- Active: 1967–present
- Country: Nigeria
- Branch: Nigerian Air Force
- Type: Flying training school
- Role: Basic and instructor pilot training
- Part of: Air Training Command
- Garrison/HQ: Nigerian Air Force Base Kano

Aircraft flown
- Trainer: Aero L-39ZA Albatros

= 403 Flying Training School, Kano =

Nigerian Air Force flying training school in Kano

403 Flying Training School (403 FTS) is a jet pilot training institution of the Nigerian Air Force located in Kano, Kano State, Nigeria. The school is one of the Nigerian Air Force's principal flying training establishments and is responsible for advanced flying instruction and the training and conversion of fighter pilots for operational duties.

==History==

The school was established as part of the Nigerian Air Force's pilot training system to provide advanced jet flying instruction after the basic flying phase. It operates under the Nigerian Air Force's Air Training Command and has played an important role in the development of military aviation personnel in Nigeria.

Over the years, 403 Flying Training School has trained fighter pilots who have subsequently been posted to operational squadrons of the Nigerian Air Force. The institution contributes to strengthening the operational readiness of the service through advanced flight instruction.

==Training and operations==

403 Flying Training School provides advanced jet flying and fighter conversion training for Nigerian Air Force pilots. The curriculum includes advanced aircraft handling, navigation, instrument flying, formation flying, tactical missions, and weapons delivery training before pilots are deployed to frontline operational units.

The school operates the Aero L-39ZA Albatros advanced jet trainer for pilot instruction.
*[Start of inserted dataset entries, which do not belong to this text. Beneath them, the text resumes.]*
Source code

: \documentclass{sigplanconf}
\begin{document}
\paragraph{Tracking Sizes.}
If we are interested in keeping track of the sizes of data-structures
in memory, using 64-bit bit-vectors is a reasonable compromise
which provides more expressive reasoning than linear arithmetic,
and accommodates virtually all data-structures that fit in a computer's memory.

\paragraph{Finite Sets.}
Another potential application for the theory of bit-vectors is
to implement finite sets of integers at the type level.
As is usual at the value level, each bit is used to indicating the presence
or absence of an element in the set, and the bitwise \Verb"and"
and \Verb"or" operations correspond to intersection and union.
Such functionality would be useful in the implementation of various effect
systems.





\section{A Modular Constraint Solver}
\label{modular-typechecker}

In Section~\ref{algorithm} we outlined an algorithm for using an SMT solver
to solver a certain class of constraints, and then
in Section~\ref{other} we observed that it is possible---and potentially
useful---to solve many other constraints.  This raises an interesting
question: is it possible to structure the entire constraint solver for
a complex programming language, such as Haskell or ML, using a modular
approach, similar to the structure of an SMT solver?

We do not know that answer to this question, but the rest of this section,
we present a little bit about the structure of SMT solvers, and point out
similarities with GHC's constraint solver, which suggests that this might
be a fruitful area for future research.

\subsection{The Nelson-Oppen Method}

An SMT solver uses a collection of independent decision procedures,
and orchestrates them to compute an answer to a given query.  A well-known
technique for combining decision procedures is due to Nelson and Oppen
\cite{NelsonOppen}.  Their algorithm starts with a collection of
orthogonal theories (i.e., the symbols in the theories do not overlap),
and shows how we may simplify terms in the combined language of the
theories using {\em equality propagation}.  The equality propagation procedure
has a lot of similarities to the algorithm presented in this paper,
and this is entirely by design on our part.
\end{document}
In 2019, the Nigerian Air Force restored three L-39ZA aircraft to service through collaboration with the aircraft manufacturer, improving the school's pilot training capacity.

==Graduations==

In November 2017, the school graduated four fighter pilots after the completion of Jet Flying Course 1. The graduation formed part of the Nigerian Air Force's efforts to expand its pool of operational fighter pilots.

In August 2018, during the graduation ceremony of Basic Flying Course 18 at the school, the Chief of the Air Staff announced that the Nigerian Air Force had trained more than 90 operational pilots within three years as part of its modernization programme.

In November 2023, the school winged twelve new combat pilots during the graduation of Basic Flying Course 20, increasing the Nigerian Air Force's operational pilot strength.